(RECORDS SUPPLIED begins)
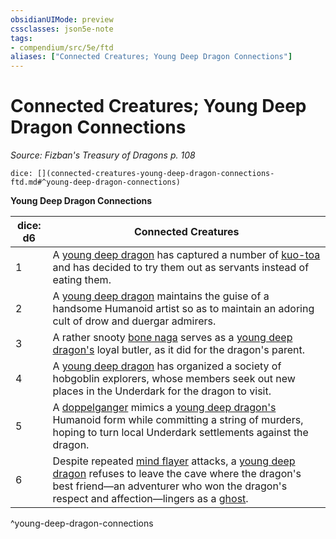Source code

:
 ```yaml
---
obsidianUIMode: preview
cssclasses: json5e-note
tags:
- compendium/src/5e/ftd
aliases: ["Connected Creatures; Young Deep Dragon Connections"]
---
```

# Connected Creatures; Young Deep Dragon Connections
*Source: Fizban's Treasury of Dragons p. 108* 

`dice: [](connected-creatures-young-deep-dragon-connections-ftd.md#^young-deep-dragon-connections)`

**Young Deep Dragon Connections**

| dice: d6 | Connected Creatures |
|----------|---------------------|
| 1 | A [young deep dragon](/2-Mechanics/CLI/bestiary/dragon/young-deep-dragon-ftd.md) has captured a number of [kuo-toa](/2-Mechanics/CLI/bestiary/humanoid/kuo-toa.md) and has decided to try them out as servants instead of eating them. |
| 2 | A [young deep dragon](/2-Mechanics/CLI/bestiary/dragon/young-deep-dragon-ftd.md) maintains the guise of a handsome Humanoid artist so as to maintain an adoring cult of drow and duergar admirers. |
| 3 | A rather snooty [bone naga](/2-Mechanics/CLI/bestiary/undead/bone-naga-spirit.md) serves as a [young deep dragon's](/2-Mechanics/CLI/bestiary/dragon/young-deep-dragon-ftd.md) loyal butler, as it did for the dragon's parent. |
| 4 | A [young deep dragon](/2-Mechanics/CLI/bestiary/dragon/young-deep-dragon-ftd.md) has organized a society of hobgoblin explorers, whose members seek out new places in the Underdark for the dragon to visit. |
| 5 | A [doppelganger](/2-Mechanics/CLI/bestiary/monstrosity/doppelganger.md) mimics a [young deep dragon's](/2-Mechanics/CLI/bestiary/dragon/young-deep-dragon-ftd.md) Humanoid form while committing a string of murders, hoping to turn local Underdark settlements against the dragon. |
| 6 | Despite repeated [mind flayer](/2-Mechanics/CLI/bestiary/aberration/mind-flayer.md) attacks, a [young deep dragon](/2-Mechanics/CLI/bestiary/dragon/young-deep-dragon-ftd.md) refuses to leave the cave where the dragon's best friend—an adventurer who won the dragon's respect and affection—lingers as a [ghost](/2-Mechanics/CLI/bestiary/undead/ghost.md). |
^young-deep-dragon-connections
(RECORDS SUPPLIED ends)
• **EXERCISE DIRECTIONS**: Find all lines holding the word "undead" in the records above and copy them.

• **SOLUTION TO THIS EXERCISE**:
| 3 | A rather snooty [bone naga](/2-Mechanics/CLI/bestiary/undead/bone-naga-spirit.md) serves as a [young deep dragon's](/2-Mechanics/CLI/bestiary/dragon/young-deep-dragon-ftd.md) loyal butler, as it did for the dragon's parent. |
| 6 | Despite repeated [mind flayer](/2-Mechanics/CLI/bestiary/aberration/mind-flayer.md) attacks, a [young deep dragon](/2-Mechanics/CLI/bestiary/dragon/young-deep-dragon-ftd.md) refuses to leave the cave where the dragon's best friend—an adventurer who won the dragon's respect and affection—lingers as a [ghost](/2-Mechanics/CLI/bestiary/undead/ghost.md). |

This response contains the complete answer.